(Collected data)
BEGIN
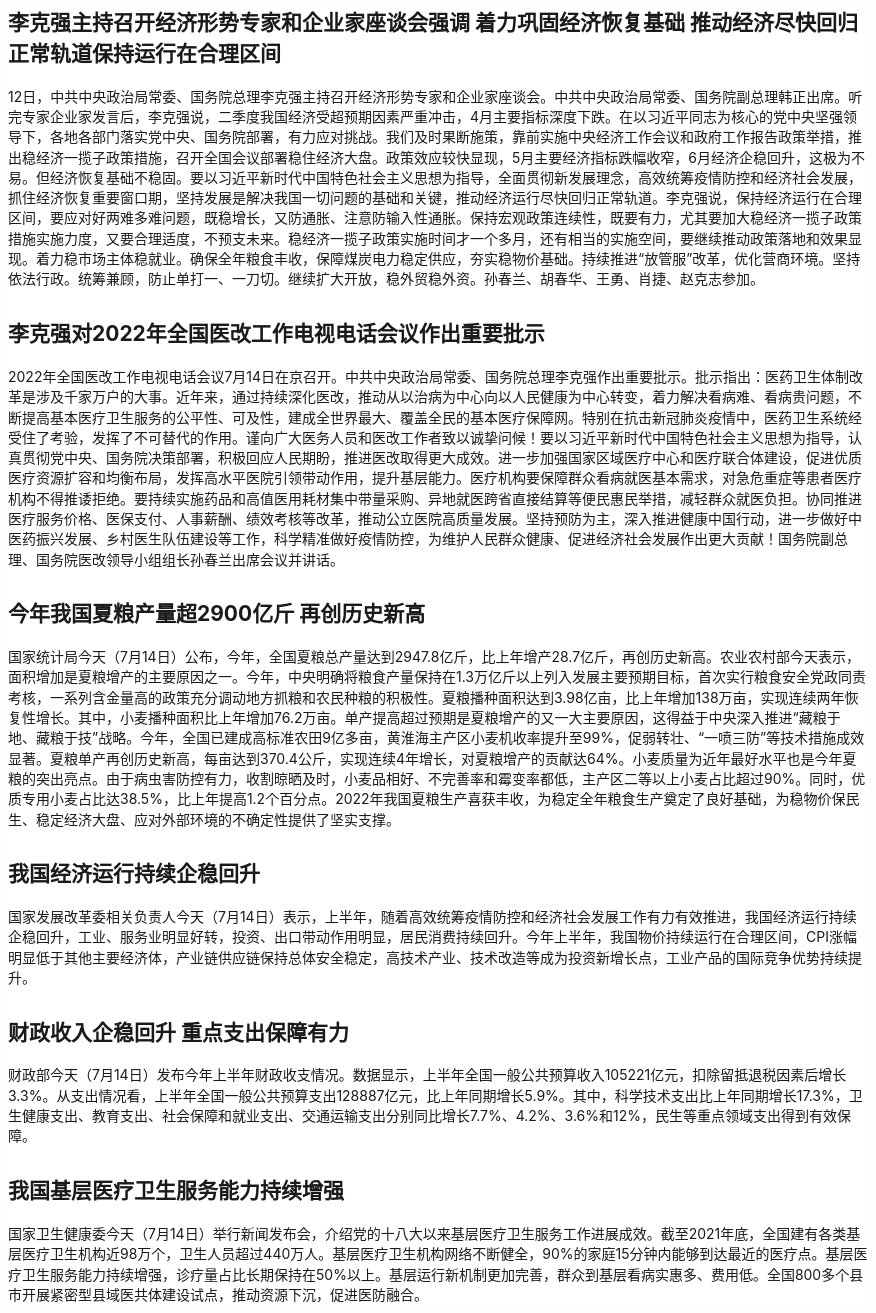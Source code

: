  
## 李克强主持召开经济形势专家和企业家座谈会强调 着力巩固经济恢复基础 推动经济尽快回归正常轨道保持运行在合理区间


12日，中共中央政治局常委、国务院总理李克强主持召开经济形势专家和企业家座谈会。中共中央政治局常委、国务院副总理韩正出席。听完专家企业家发言后，李克强说，二季度我国经济受超预期因素严重冲击，4月主要指标深度下跌。在以习近平同志为核心的党中央坚强领导下，各地各部门落实党中央、国务院部署，有力应对挑战。我们及时果断施策，靠前实施中央经济工作会议和政府工作报告政策举措，推出稳经济一揽子政策措施，召开全国会议部署稳住经济大盘。政策效应较快显现，5月主要经济指标跌幅收窄，6月经济企稳回升，这极为不易。但经济恢复基础不稳固。要以习近平新时代中国特色社会主义思想为指导，全面贯彻新发展理念，高效统筹疫情防控和经济社会发展，抓住经济恢复重要窗口期，坚持发展是解决我国一切问题的基础和关键，推动经济运行尽快回归正常轨道。李克强说，保持经济运行在合理区间，要应对好两难多难问题，既稳增长，又防通胀、注意防输入性通胀。保持宏观政策连续性，既要有力，尤其要加大稳经济一揽子政策措施实施力度，又要合理适度，不预支未来。稳经济一揽子政策实施时间才一个多月，还有相当的实施空间，要继续推动政策落地和效果显现。着力稳市场主体稳就业。确保全年粮食丰收，保障煤炭电力稳定供应，夯实稳物价基础。持续推进“放管服”改革，优化营商环境。坚持依法行政。统筹兼顾，防止单打一、一刀切。继续扩大开放，稳外贸稳外资。孙春兰、胡春华、王勇、肖捷、赵克志参加。


## 李克强对2022年全国医改工作电视电话会议作出重要批示


2022年全国医改工作电视电话会议7月14日在京召开。中共中央政治局常委、国务院总理李克强作出重要批示。批示指出：医药卫生体制改革是涉及千家万户的大事。近年来，通过持续深化医改，推动从以治病为中心向以人民健康为中心转变，着力解决看病难、看病贵问题，不断提高基本医疗卫生服务的公平性、可及性，建成全世界最大、覆盖全民的基本医疗保障网。特别在抗击新冠肺炎疫情中，医药卫生系统经受住了考验，发挥了不可替代的作用。谨向广大医务人员和医改工作者致以诚挚问候！要以习近平新时代中国特色社会主义思想为指导，认真贯彻党中央、国务院决策部署，积极回应人民期盼，推进医改取得更大成效。进一步加强国家区域医疗中心和医疗联合体建设，促进优质医疗资源扩容和均衡布局，发挥高水平医院引领带动作用，提升基层能力。医疗机构要保障群众看病就医基本需求，对急危重症等患者医疗机构不得推诿拒绝。要持续实施药品和高值医用耗材集中带量采购、异地就医跨省直接结算等便民惠民举措，减轻群众就医负担。协同推进医疗服务价格、医保支付、人事薪酬、绩效考核等改革，推动公立医院高质量发展。坚持预防为主，深入推进健康中国行动，进一步做好中医药振兴发展、乡村医生队伍建设等工作，科学精准做好疫情防控，为维护人民群众健康、促进经济社会发展作出更大贡献！国务院副总理、国务院医改领导小组组长孙春兰出席会议并讲话。


## 今年我国夏粮产量超2900亿斤 再创历史新高


国家统计局今天（7月14日）公布，今年，全国夏粮总产量达到2947.8亿斤，比上年增产28.7亿斤，再创历史新高。农业农村部今天表示，面积增加是夏粮增产的主要原因之一。今年，中央明确将粮食产量保持在1.3万亿斤以上列入发展主要预期目标，首次实行粮食安全党政同责考核，一系列含金量高的政策充分调动地方抓粮和农民种粮的积极性。夏粮播种面积达到3.98亿亩，比上年增加138万亩，实现连续两年恢复性增长。其中，小麦播种面积比上年增加76.2万亩。单产提高超过预期是夏粮增产的又一大主要原因，这得益于中央深入推进“藏粮于地、藏粮于技”战略。今年，全国已建成高标准农田9亿多亩，黄淮海主产区小麦机收率提升至99%，促弱转壮、“一喷三防”等技术措施成效显著。夏粮单产再创历史新高，每亩达到370.4公斤，实现连续4年增长，对夏粮增产的贡献达64%。小麦质量为近年最好水平也是今年夏粮的突出亮点。由于病虫害防控有力，收割晾晒及时，小麦品相好、不完善率和霉变率都低，主产区二等以上小麦占比超过90%。同时，优质专用小麦占比达38.5%，比上年提高1.2个百分点。2022年我国夏粮生产喜获丰收，为稳定全年粮食生产奠定了良好基础，为稳物价保民生、稳定经济大盘、应对外部环境的不确定性提供了坚实支撑。


## 我国经济运行持续企稳回升


国家发展改革委相关负责人今天（7月14日）表示，上半年，随着高效统筹疫情防控和经济社会发展工作有力有效推进，我国经济运行持续企稳回升，工业、服务业明显好转，投资、出口带动作用明显，居民消费持续回升。今年上半年，我国物价持续运行在合理区间，CPI涨幅明显低于其他主要经济体，产业链供应链保持总体安全稳定，高技术产业、技术改造等成为投资新增长点，工业产品的国际竞争优势持续提升。


## 财政收入企稳回升 重点支出保障有力


财政部今天（7月14日）发布今年上半年财政收支情况。数据显示，上半年全国一般公共预算收入105221亿元，扣除留抵退税因素后增长3.3%。从支出情况看，上半年全国一般公共预算支出128887亿元，比上年同期增长5.9%。其中，科学技术支出比上年同期增长17.3%，卫生健康支出、教育支出、社会保障和就业支出、交通运输支出分别同比增长7.7%、4.2%、3.6%和12%，民生等重点领域支出得到有效保障。


## 我国基层医疗卫生服务能力持续增强


国家卫生健康委今天（7月14日）举行新闻发布会，介绍党的十八大以来基层医疗卫生服务工作进展成效。截至2021年底，全国建有各类基层医疗卫生机构近98万个，卫生人员超过440万人。基层医疗卫生机构网络不断健全，90%的家庭15分钟内能够到达最近的医疗点。基层医疗卫生服务能力持续增强，诊疗量占比长期保持在50%以上。基层运行新机制更加完善，群众到基层看病实惠多、费用低。全国800多个县市开展紧密型县域医共体建设试点，推动资源下沉，促进医防融合。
END
### Work to be completed
Within the data above, the span starting at the line containing "## 我国经济运行持续企稳回升" and ending at the line containing "## 财政收入企稳回升 重点支出保障有力" is to be retyped exactly, with no other lines.

### Answer section
## 我国经济运行持续企稳回升


国家发展改革委相关负责人今天（7月14日）表示，上半年，随着高效统筹疫情防控和经济社会发展工作有力有效推进，我国经济运行持续企稳回升，工业、服务业明显好转，投资、出口带动作用明显，居民消费持续回升。今年上半年，我国物价持续运行在合理区间，CPI涨幅明显低于其他主要经济体，产业链供应链保持总体安全稳定，高技术产业、技术改造等成为投资新增长点，工业产品的国际竞争优势持续提升。


## 财政收入企稳回升 重点支出保障有力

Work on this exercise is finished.